Tribunal Central Administrativo Norte

02861/16.2BEPRT

Data
2018-05-10
Relator
Paula Moura Teixeira
Decisão
Negado provimento ao recurso
Emitente
TAF do Porto

Sumário

I. Resulta da conjugação dos art.ºs 662.º e 640.º do CPC que a Relação [in casu Tribunal Central Administrativo] deve alterar a decisão proferida sobre a matéria de facto, se a prova produzida impuser decisão diversa e desde que o recorrente especifique os concretos pontos de facto que considera incorretamente julgados indique os concretos meios probatórios e a decisão que, no seu entender deve ser proferida.
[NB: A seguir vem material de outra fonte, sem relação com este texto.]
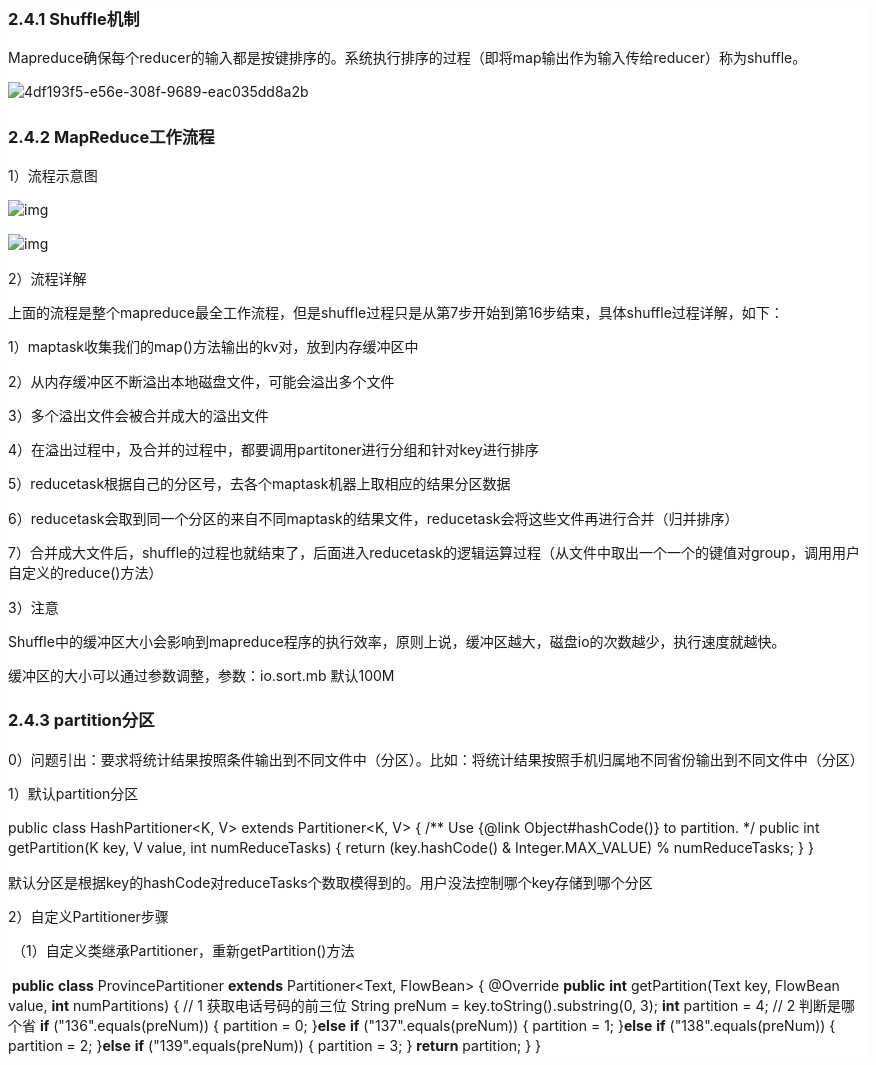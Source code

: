 ### 2.4.1 Shuffle机制

Mapreduce确保每个reducer的输入都是按键排序的。系统执行排序的过程（即将map输出作为输入传给reducer）称为shuffle。

![4df193f5-e56e-308f-9689-eac035dd8a2b](D:\software\Typora\imgs\clip_image010-1544403281340.jpg)

### 2.4.2 MapReduce工作流程

1）流程示意图

![img](D:\software\Typora\imgs\clip_image012-1544403281340.png)

![img](D:\software\Typora\imgs\clip_image014-1544403281340.png)

2）流程详解

上面的流程是整个mapreduce最全工作流程，但是shuffle过程只是从第7步开始到第16步结束，具体shuffle过程详解，如下：

1）maptask收集我们的map()方法输出的kv对，放到内存缓冲区中

2）从内存缓冲区不断溢出本地磁盘文件，可能会溢出多个文件

3）多个溢出文件会被合并成大的溢出文件

4）在溢出过程中，及合并的过程中，都要调用partitoner进行分组和针对key进行排序

5）reducetask根据自己的分区号，去各个maptask机器上取相应的结果分区数据

6）reducetask会取到同一个分区的来自不同maptask的结果文件，reducetask会将这些文件再进行合并（归并排序）

7）合并成大文件后，shuffle的过程也就结束了，后面进入reducetask的逻辑运算过程（从文件中取出一个一个的键值对group，调用用户自定义的reduce()方法）

3）注意

Shuffle中的缓冲区大小会影响到mapreduce程序的执行效率，原则上说，缓冲区越大，磁盘io的次数越少，执行速度就越快。

缓冲区的大小可以通过参数调整，参数：io.sort.mb  默认100M

### 2.4.3 partition分区

0）问题引出：要求将统计结果按照条件输出到不同文件中（分区）。比如：将统计结果按照手机归属地不同省份输出到不同文件中（分区）

1）默认partition分区

   public class HashPartitioner<K, V> extends Partitioner<K,   V> {     /** Use {@link   Object#hashCode()} to partition. */     public int getPartition(K key,   V value, int numReduceTasks) {       return (key.hashCode() &   Integer.MAX_VALUE) % numReduceTasks;     }   }   

​       默认分区是根据key的hashCode对reduceTasks个数取模得到的。用户没法控制哪个key存储到哪个分区

2）自定义Partitioner步骤

​       （1）自定义类继承Partitioner，重新getPartition()方法

​          **public** **class**   ProvincePartitioner **extends** Partitioner<Text, FlowBean> {          @Override          **public** **int**   getPartition(Text key, FlowBean value, **int** numPartitions) {   // 1 获取电话号码的前三位                 String preNum =   key.toString().substring(0, 3);                                  **int** partition = 4;                                  // 2 判断是哪个省                 **if**   ("136".equals(preNum)) {                        partition = 0;                 }**else** **if**   ("137".equals(preNum)) {                        partition = 1;                 }**else** **if**   ("138".equals(preNum)) {                        partition = 2;                 }**else** **if**   ("139".equals(preNum)) {                        partition = 3;                 }                 **return** partition;          }   }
II. Da conjugação do n.º 1 do art.º 13.º e n.º 2 do art.º 15.º do CIRS ficam sujeitas a IRS as pessoas singulares que residam em território português e as que, nele não residindo, aqui obtenham rendimentos, incidindo neste caso, unicamente sobre os rendimentos obtidos no território português. III. Verificadas as manifestações de fortuna, previstas no n.º 1 do art.º 89.º-A da LGT, bem como na alínea f) do n.º 1 do artigo 87.º da LGT, cabe ao sujeito passivo a comprovação de que correspondem à realidade os rendimentos declarados e de que é outra a fonte das manifestações de fortuna ou do acréscimo de património ou da despesa efetuada. IV. Decorre da interpretação do art.º 89.º-A, n.º 3 da LGT que o sujeito passivo alegue e prove quais os meios financeiros que, concretamente, mobilizou para manifestar fortuna e prove a relação de afetação de certo rendimento (não sujeito a tributação nesse ano) a determinada manifestação de fortuna evidenciada.* * Sumário elaborado pelo Relator.